After returning to China, Duanfang served as Viceroy of Liangjiang. In 1909, he became Governor of Zhili. Due to photographs being taken at the funeral of Empress Dowager Cixi, Duanfang was dismissed from office.

The Nanyang industrial exposition took place while Duanfang was Nanyang chancellor (南洋大臣).

On May 18, 1911, Duanfang was appointed as the Chuanhan and Yuehan railroad's superintendent. The Railway Protection Movement erupted over the nationalization of local railroad construction and their transfer to foreign banks. Duanfang arrived in Hankou on July 14. On September 7, due to a murder in Chengdu, the situation of Sichuan spiraled out of control, eventually resulting in the Xinhai Revolution. On September 10, the Qing imperial court removed Zhao Erfeng as governor of Sichuan, and Duanfang became the acting governor, he led the Hubei New Army into Sichuan. The new army mutinied on November 27, and officer Liu Yifeng killed Duanfang, as part of a general wave of anti Manchu violence during the revolution.

==Educational achievements==
Duanfang was one of the founders of China's modern education. While he was acting Viceroy of Liangjiang, he founded the Jinan Academy in Nanjing. As governor of Hubei and Hunan, he established the Teacher's College. While he was governor of Jiangsu, determined to get rid of bad habits, he ordered counties to refund red envelopes to send two local students to study abroad.

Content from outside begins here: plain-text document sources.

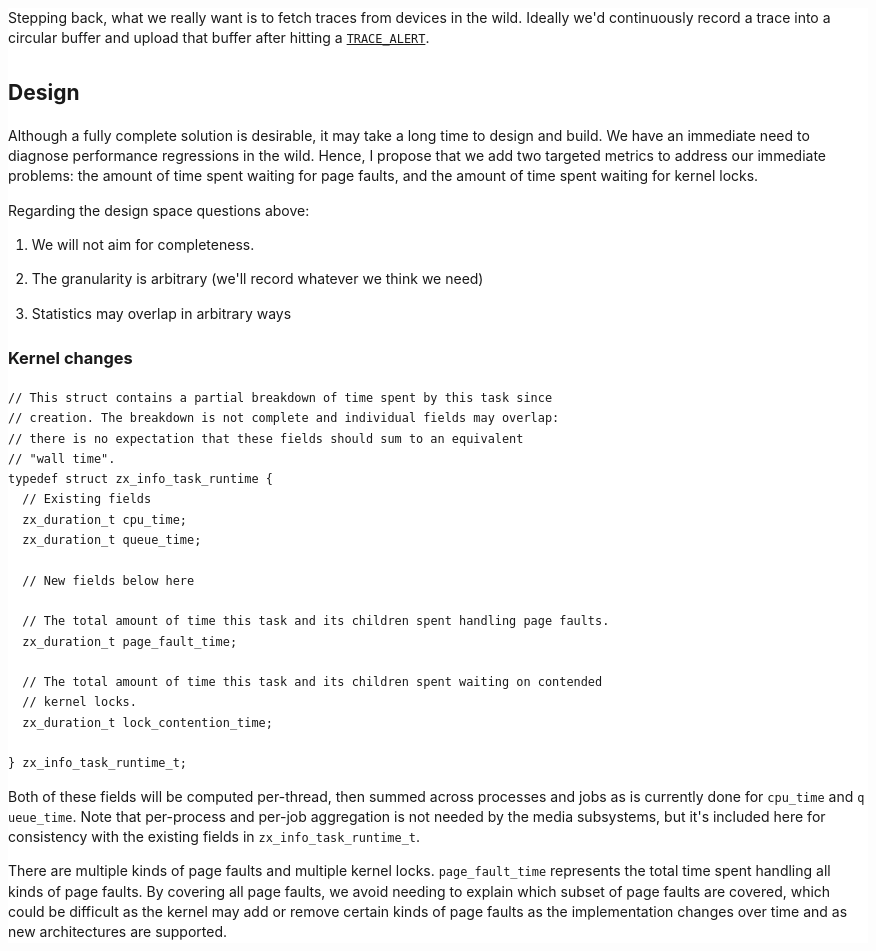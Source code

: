 Stepping back, what we really want is to fetch traces from devices in the wild.
Ideally we'd continuously record a trace into a circular buffer and upload that
buffer after hitting a
[`TRACE_ALERT`](https://cs.opensource.google/fuchsia/fuchsia/+/master:zircon/system/ulib/trace/include/lib/trace/internal/event_common.h;drc=cda406c8b5fc88d434183b1009010ba6f2c3c7b6;l=406).

## Design

Although a fully complete solution is desirable, it may take a long time to
design and build. We have an immediate need to diagnose performance regressions
in the wild. Hence, I propose that we add two targeted metrics to address our
immediate problems: the amount of time spent waiting for page faults, and the
amount of time spent waiting for kernel locks.

Regarding the design space questions above:

1.  We will not aim for completeness.

1.  The granularity is arbitrary (we'll record whatever we think we need)

1.  Statistics may overlap in arbitrary ways

### Kernel changes

```
// This struct contains a partial breakdown of time spent by this task since
// creation. The breakdown is not complete and individual fields may overlap:
// there is no expectation that these fields should sum to an equivalent
// "wall time".
typedef struct zx_info_task_runtime {
  // Existing fields
  zx_duration_t cpu_time;
  zx_duration_t queue_time;

  // New fields below here

  // The total amount of time this task and its children spent handling page faults.
  zx_duration_t page_fault_time;

  // The total amount of time this task and its children spent waiting on contended
  // kernel locks.
  zx_duration_t lock_contention_time;

} zx_info_task_runtime_t;
```

Both of these fields will be computed per-thread, then summed across processes
and jobs as is currently done for `cpu_time` and `queue_time`. Note that
per-process and per-job aggregation is not needed by the media subsystems, but
it's included here for consistency with the existing fields in
`zx_info_task_runtime_t`.

There are multiple kinds of page faults and multiple kernel locks.
`page_fault_time` represents the total time spent handling all kinds of page
faults. By covering all page faults, we avoid needing to explain which subset of
page faults are covered, which could be difficult as the kernel may add or
remove certain kinds of page faults as the implementation changes over time and
as new architectures are supported.
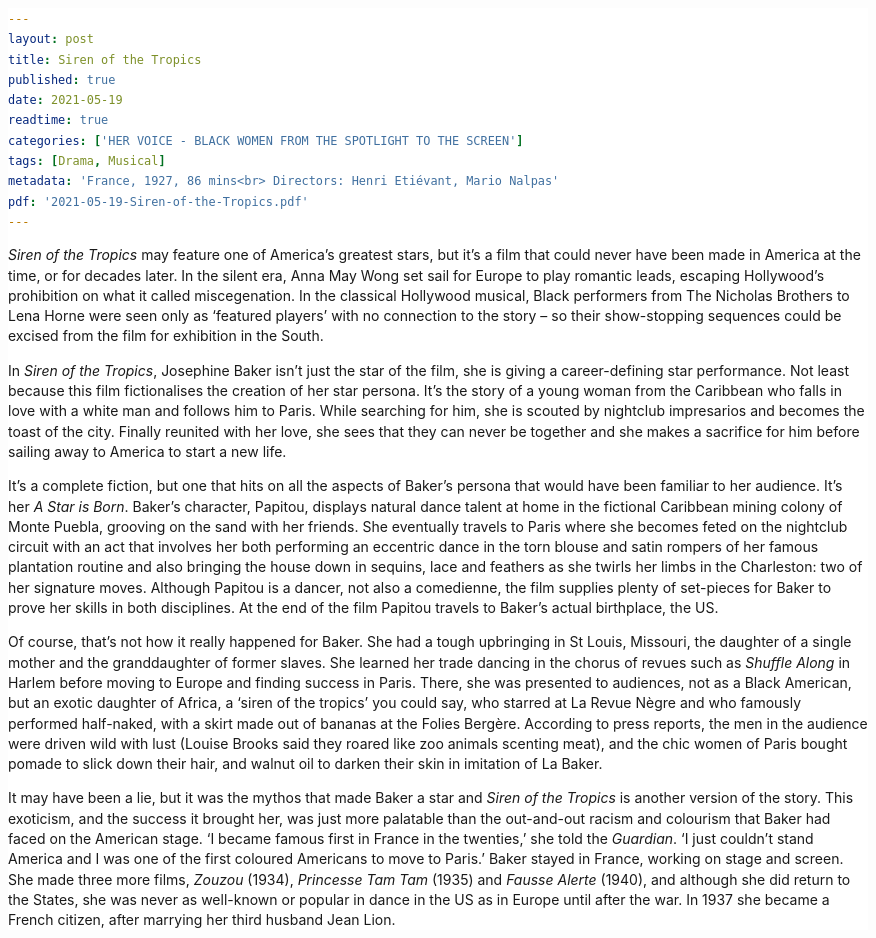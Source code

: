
 ```yaml
---
layout: post
title: Siren of the Tropics
published: true
date: 2021-05-19
readtime: true
categories: ['HER VOICE - BLACK WOMEN FROM THE SPOTLIGHT TO THE SCREEN']
tags: [Drama, Musical]
metadata: 'France, 1927, 86 mins<br> Directors: Henri Etiévant, Mario Nalpas'
pdf: '2021-05-19-Siren-of-the-Tropics.pdf'
---
```


_Siren of the Tropics_ may feature one of America’s greatest stars, but it’s a film that could never have been made in America at the time, or for decades later. In the silent era, Anna May Wong set sail for Europe to play romantic leads, escaping Hollywood’s prohibition on what it called miscegenation. In the classical Hollywood musical, Black performers from The Nicholas Brothers to Lena Horne were seen only as ‘featured players’ with no connection to the story – so their show-stopping sequences could be excised from the film for exhibition in the South.

In _Siren of the Tropics_, Josephine Baker isn’t just the star of the film, she is giving a career-defining star performance. Not least because this film fictionalises the creation of her star persona. It’s the story of a young woman from the Caribbean who falls in love with a white man and follows him to Paris. While searching for him, she is scouted by nightclub impresarios and becomes the toast of the city. Finally reunited with her love, she sees that they can never be together and she makes a sacrifice for him before sailing away to America to start a new life.

It’s a complete fiction, but one that hits on all the aspects of Baker’s persona that would have been familiar to her audience. It’s her _A Star is Born_. Baker’s character, Papitou, displays natural dance talent at home in the fictional Caribbean mining colony of Monte Puebla, grooving on the sand with her friends. She eventually travels to Paris where she becomes feted on the nightclub circuit with an act that involves her both performing an eccentric dance in the torn blouse and satin rompers of her famous plantation routine and also bringing the house down in sequins, lace and feathers as she twirls her limbs in the Charleston: two of her signature moves. Although Papitou is a dancer, not also a comedienne, the film supplies plenty of set-pieces for Baker to prove her skills in both disciplines. At the end of the film Papitou travels to Baker’s actual birthplace, the US.

Of course, that’s not how it really happened for Baker. She had a tough upbringing in St Louis, Missouri, the daughter of a single mother and the granddaughter of former slaves. She learned her trade dancing in the chorus of revues such as _Shuffle Along_ in Harlem before moving to Europe and finding success in Paris. There, she was presented to audiences, not as a Black American, but an exotic daughter of Africa, a ‘siren of the tropics’ you could say, who starred at La Revue Nègre and who famously performed half-naked, with a skirt made out of bananas at the Folies Bergère. According to press reports, the men in the audience were driven wild with lust (Louise Brooks said they roared like zoo animals scenting meat), and the chic women of Paris bought pomade to slick down their hair, and walnut oil to darken their skin in imitation of La Baker.

It may have been a lie, but it was the mythos that made Baker a star and _Siren of the Tropics_ is another version of the story. This exoticism, and the success it brought her, was just more palatable than the out-and-out racism and colourism that Baker had faced on the American stage. ‘I became famous first in France in the twenties,’ she told the _Guardian_. ‘I just couldn’t stand America and I was one of the first coloured Americans to move to Paris.’ Baker stayed in France, working on stage and screen. She made three more films, _Zouzou_ (1934), _Princesse Tam Tam_ (1935) and _Fausse Alerte_ (1940), and although she did return to the States, she was never as well-known or popular in dance in the US as in Europe until after the war. In 1937 she became a French citizen, after marrying her third husband Jean Lion.
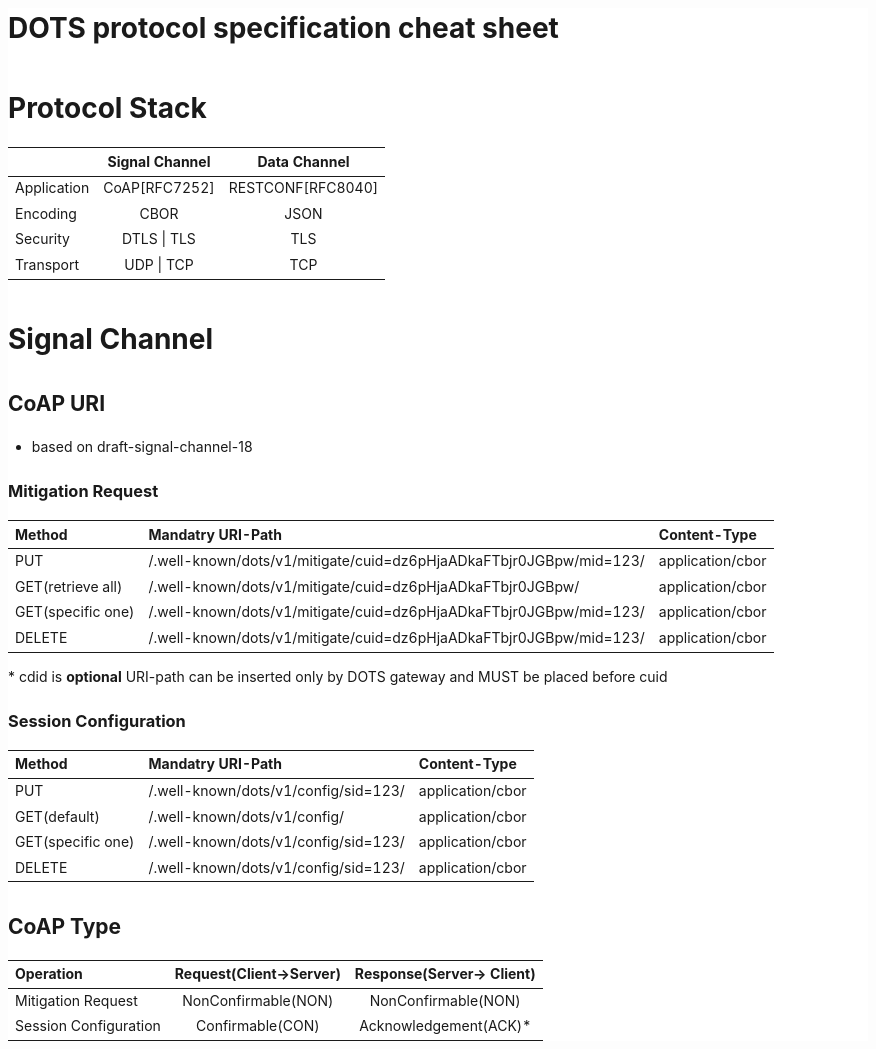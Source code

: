 DOTS protocol specification cheat sheet
===

# Protocol Stack

|  | Signal Channel | Data Channel |
|:-----------|:------------:|:------------:|
| Application | CoAP[RFC7252] | RESTCONF[RFC8040] |
| Encoding | CBOR | JSON |
| Security | DTLS \| TLS | TLS |
| Transport | UDP \| TCP | TCP |

# Signal Channel

## CoAP URI
 * based on draft-signal-channel-18

### Mitigation Request

| Method | Mandatry URI-Path | Content-Type |
|:-----------|:------------|:------------|
| PUT | /.well-known/dots/v1/mitigate/cuid=dz6pHjaADkaFTbjr0JGBpw/mid=123/ | application/cbor |
| GET(retrieve all) | /.well-known/dots/v1/mitigate/cuid=dz6pHjaADkaFTbjr0JGBpw/ | application/cbor |
| GET(specific one) | /.well-known/dots/v1/mitigate/cuid=dz6pHjaADkaFTbjr0JGBpw/mid=123/ | application/cbor |
| DELETE | /.well-known/dots/v1/mitigate/cuid=dz6pHjaADkaFTbjr0JGBpw/mid=123/ | application/cbor |

 \* cdid is **optional** URI-path can be inserted only by DOTS gateway and MUST be placed before cuid

### Session Configuration

| Method | Mandatry URI-Path | Content-Type |
|:-----------|:------------|:------------|
| PUT | /.well-known/dots/v1/config/sid=123/ | application/cbor |
| GET(default) | /.well-known/dots/v1/config/ | application/cbor |
| GET(specific one) | /.well-known/dots/v1/config/sid=123/ | application/cbor |
| DELETE | /.well-known/dots/v1/config/sid=123/ | application/cbor |

## CoAP Type

| Operation | Request(Client->Server) | Response(Server-> Client) |
|:-----------|:-----------:|:-----------:|
| Mitigation Request | NonConfirmable(NON)| NonConfirmable(NON)|
| Session Configuration | Confirmable(CON)| Acknowledgement(ACK)*|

Duanfang was the founder of the first kindergarten in China and provincial libraries. He also sent more than 20 girls to Japan to study pedagogy. The Jiangnan Library was founded by Duanfang in Nanjing in 1907.

==Collection==
Duanfang was a well-known collector of antiques, and maintained a good relationship with Paul Pelliot and others. During his inspection tours abroad, he also collected ancient Egyptian artifacts, becoming the first modern Chinese person to have a collection of foreign artifacts. After he died in Sichuan, his children lived in poverty, and in 1924 they sold his most famous collection, a set of Shang dynasty bronze artifacts, for about 20 million taels of silver to John Calvin Ferguson. The bronzes are now in the collection of the Metropolitan Museum of Art, New York City.